_Your task_. Nothing but the lines from the top of the data to the line holding "do Império, em" should be printed, word for word and both ends included; leave the pictures out.

[Collected data]
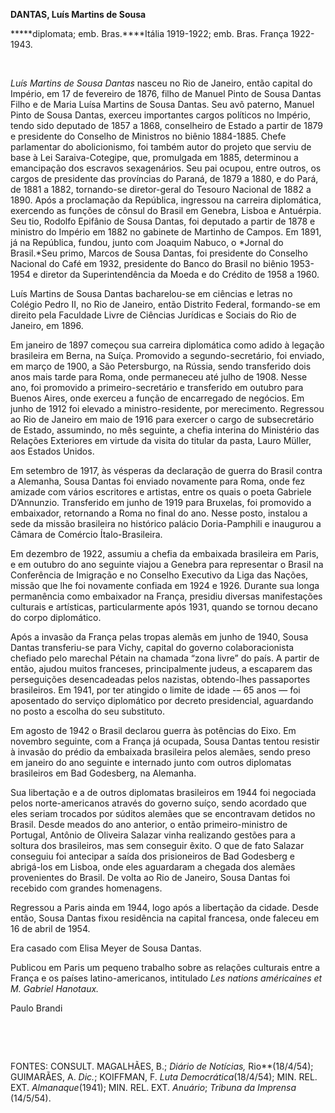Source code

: **DANTAS, Luís Martins de Sousa**

**\***diplomata; emb. Bras.****Itália 1919-1922; emb. Bras. França
1922-1943.

 

*Luís Martins de Sousa Dantas* nasceu no Rio de Janeiro, então capital
do Império, em 17 de fevereiro de 1876, filho de Manuel Pinto de Sousa
Dantas Filho e de Maria Luísa Martins de Sousa Dantas. Seu avô paterno,
Manuel Pinto de Sousa Dantas, exerceu importantes cargos políticos no
Império, tendo sido deputado de 1857 a 1868, conselheiro de Estado a
partir de 1879 e presidente do Conselho de Ministros no biênio
1884-1885. Chefe parlamentar do abolicionismo, foi também autor do
projeto que serviu de base à Lei Saraiva-Cotegipe, que, promulgada em
1885, determinou a emancipação dos escravos sexagenários. Seu pai
ocupou, entre outros, os cargos de presidente das províncias do Paraná,
de 1879 a 1880, e do Pará, de 1881 a 1882, tornando-se diretor-geral do
Tesouro Nacional de 1882 a 1890. Após a proclamação da República,
ingressou na carreira diplomática, exercendo as funções de cônsul do
Brasil em Genebra, Lisboa e Antuérpia. Seu tio, Rodolfo Epifânio de
Sousa Dantas, foi deputado a partir de 1878 e ministro do Império em
1882 no gabinete de Martinho de Campos. Em 1891, já na República,
fundou, junto com Joaquim Nabuco, o *Jornal do Brasil.*Seu primo, Marcos
de Sousa Dantas, foi presidente do Conselho Nacional do Café em 1932,
presidente do Banco do Brasil no biênio 1953-1954 e diretor da
Superintendência da Moeda e do Crédito de 1958 a 1960.

Luís Martins de Sousa Dantas bacharelou-se em ciências e letras no
Colégio Pedro II, no Rio de Janeiro, então Distrito Federal, formando-se
em direito pela Faculdade Livre de Ciências Jurídicas e Sociais do Rio
de Janeiro, em 1896.

Em janeiro de 1897 começou sua carreira diplomática como adido à legação
brasileira em Berna, na Suíça. Promovido a segundo-secretário, foi
enviado, em março de 1900, a São Petersburgo, na Rússia, sendo
transferido dois anos mais tarde para Roma, onde permaneceu até julho de
1908. Nesse ano, foi promovido a primeiro-secretário e transferido em
outubro para Buenos Aires, onde exerceu a função de encarregado de
negócios. Em junho de 1912 foi elevado a ministro-residente, por
merecimento. Regressou ao Rio de Janeiro em maio de 1916 para exercer o
cargo de subsecretário de Estado, assumindo, no mês seguinte, a chefia
interina do Ministério das Relações Exteriores em virtude da visita do
titular da pasta, Lauro Müller, aos Estados Unidos.

Em setembro de 1917, às vésperas da declaração de guerra do Brasil
contra a Alemanha, Sousa Dantas foi enviado novamente para Roma, onde
fez amizade com vários escritores e artistas, entre os quais o poeta
Gabriele D’Annunzio. Transferido em junho de 1919 para Bruxelas, foi
promovido a embaixador, retornando a Roma no final do ano. Nesse posto,
instalou a sede da missão brasileira no histórico palácio Doria-Pamphili
e inaugurou a Câmara de Comércio Ítalo-Brasileira.

Em dezembro de 1922, assumiu a chefia da embaixada brasileira em Paris,
e em outubro do ano seguinte viajou a Genebra para representar o Brasil
na Conferência de Imigração e no Conselho Executivo da Liga das Nações,
missão que lhe foi novamente confiada em 1924 e 1926. Durante sua longa
permanência como embaixador na França, presidiu diversas manifestações
culturais e artísticas, particularmente após 1931, quando se tornou
decano do corpo diplomático.

Após a invasão da França pelas tropas alemãs em junho de 1940, Sousa
Dantas transferiu-se para Vichy, capital do governo colaboracionista
chefiado pelo marechal Pétain na chamada “zona livre” do país. A partir
de então, ajudou muitos franceses, principalmente judeus, a escaparem
das perseguições desencadeadas pelos nazistas, obtendo-lhes passaportes
brasileiros. Em 1941, por ter atingido o limite de idade -– 65 anos —
foi aposentado do serviço diplomático por decreto presidencial,
aguardando no posto a escolha do seu substituto.

Em agosto de 1942 o Brasil declarou guerra às potências do Eixo. Em
novembro seguinte, com a França já ocupada, Sousa Dantas tentou resistir
à invasão do prédio da embaixada brasileira pelos alemães, sendo preso
em janeiro do ano seguinte e internado junto com outros diplomatas
brasileiros em Bad Godesberg, na Alemanha.

Sua libertação e a de outros diplomatas brasileiros em 1944 foi
negociada pelos norte-americanos através do governo suíço, sendo
acordado que eles seriam trocados por súditos alemães que se encontravam
detidos no Brasil. Desde meados do ano anterior, o então
primeiro-ministro de Portugal, Antônio de Oliveira Salazar vinha
realizando gestões para a soltura dos brasileiros, mas sem conseguir
êxito. O que de fato Salazar conseguiu foi antecipar a saída dos
prisioneiros de Bad Godesberg e abrigá-los em Lisboa, onde eles
aguardaram a chegada dos alemães provenientes do Brasil. De volta ao Rio
de Janeiro, Sousa Dantas foi recebido com grandes homenagens.

Regressou a Paris ainda em 1944, logo após a libertação da cidade. Desde
então, Sousa Dantas fixou residência na capital francesa, onde faleceu
em 16 de abril de 1954.

Era casado com Elisa Meyer de Sousa Dantas.

Publicou em Paris um pequeno trabalho sobre as relações culturais entre
a França e os países latino-americanos, intitulado *Les nations
américaines et M. Gabriel Hanotaux.*

Paulo Brandi

 

 

FONTES: CONSULT. MAGALHÃES, B.; *Diário de Notícias,* Rio**(18/4/54);
GUIMARÃES, A. *Dic.*; KOIFFMAN, F. *Luta Democrática*(18/4/54); MIN.
REL. EXT. *Almanaque*(1941); MIN. REL. EXT. *Anuário*; *Tribuna da
Imprensa* (14/5/54).

 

_Answer section_.
Source code

: **DANTAS, Luís Martins de Sousa**

**\***diplomata; emb. Bras.****Itália 1919-1922; emb. Bras. França
1922-1943.

 

*Luís Martins de Sousa Dantas* nasceu no Rio de Janeiro, então capital
do Império, em 17 de fevereiro de 1876, filho de Manuel Pinto de Sousa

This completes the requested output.